• PROBLEM TO SOLVE
Set down the entries below exactly; drop the pictures.

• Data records
==================================================

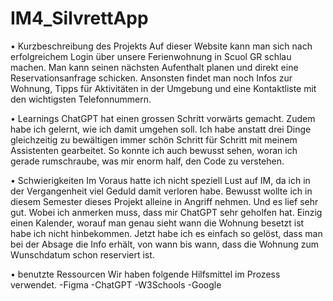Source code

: # IM4_SilvrettApp
 
• Kurzbeschreibung des Projekts Auf dieser Website kann man sich nach erfolgreichem Login über unsere Ferienwohnung in Scuol GR schlau machen. Man kann seinen nächsten Aufenthalt planen und direkt eine Reservationsanfrage schicken. Ansonsten findet man noch Infos zur Wohnung, Tipps für Aktivitäten in der Umgebung und eine Kontaktliste mit den wichtigsten Telefonnummern.

• Learnings ChatGPT hat einen grossen Schritt vorwärts gemacht. Zudem habe ich gelernt, wie ich damit umgehen soll. Ich habe anstatt drei Dinge gleichzeitig zu bewältigen immer schön Schritt für Schritt mit meinem Assistenten gearbeitet. So konnte ich auch bewusst sehen, woran ich gerade rumschraube, was mir enorm half, den Code zu verstehen.

• Schwierigkeiten Im Voraus hatte ich nicht speziell Lust auf IM, da ich in der Vergangenheit viel Geduld damit verloren habe. Bewusst wollte ich in diesem Semester dieses Projekt alleine in Angriff nehmen. Und es lief sehr gut. Wobei ich anmerken muss, dass mir ChatGPT sehr geholfen hat. Einzig einen Kalender, worauf man genau sieht wann die Wohnung besetzt ist habe ich nicht hinbekommen. Jetzt habe ich es einfach so gelöst, dass man bei der Absage die Info erhält, von wann bis wann, dass die Wohnung zum Wunschdatum schon reserviert ist.

• benutzte Ressourcen Wir haben folgende Hilfsmittel im Prozess verwendet. -Figma -ChatGPT -W3Schools -Google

==================================================

• RESULT BELOW
Source code

: # IM4_SilvrettApp
 
• Kurzbeschreibung des Projekts Auf dieser Website kann man sich nach erfolgreichem Login über unsere Ferienwohnung in Scuol GR schlau machen. Man kann seinen nächsten Aufenthalt planen und direkt eine Reservationsanfrage schicken. Ansonsten findet man noch Infos zur Wohnung, Tipps für Aktivitäten in der Umgebung und eine Kontaktliste mit den wichtigsten Telefonnummern.

• Learnings ChatGPT hat einen grossen Schritt vorwärts gemacht. Zudem habe ich gelernt, wie ich damit umgehen soll. Ich habe anstatt drei Dinge gleichzeitig zu bewältigen immer schön Schritt für Schritt mit meinem Assistenten gearbeitet. So konnte ich auch bewusst sehen, woran ich gerade rumschraube, was mir enorm half, den Code zu verstehen.

• Schwierigkeiten Im Voraus hatte ich nicht speziell Lust auf IM, da ich in der Vergangenheit viel Geduld damit verloren habe. Bewusst wollte ich in diesem Semester dieses Projekt alleine in Angriff nehmen. Und es lief sehr gut. Wobei ich anmerken muss, dass mir ChatGPT sehr geholfen hat. Einzig einen Kalender, worauf man genau sieht wann die Wohnung besetzt ist habe ich nicht hinbekommen. Jetzt habe ich es einfach so gelöst, dass man bei der Absage die Info erhält, von wann bis wann, dass die Wohnung zum Wunschdatum schon reserviert ist.

• benutzte Ressourcen Wir haben folgende Hilfsmittel im Prozess verwendet. -Figma -ChatGPT -W3Schools -Google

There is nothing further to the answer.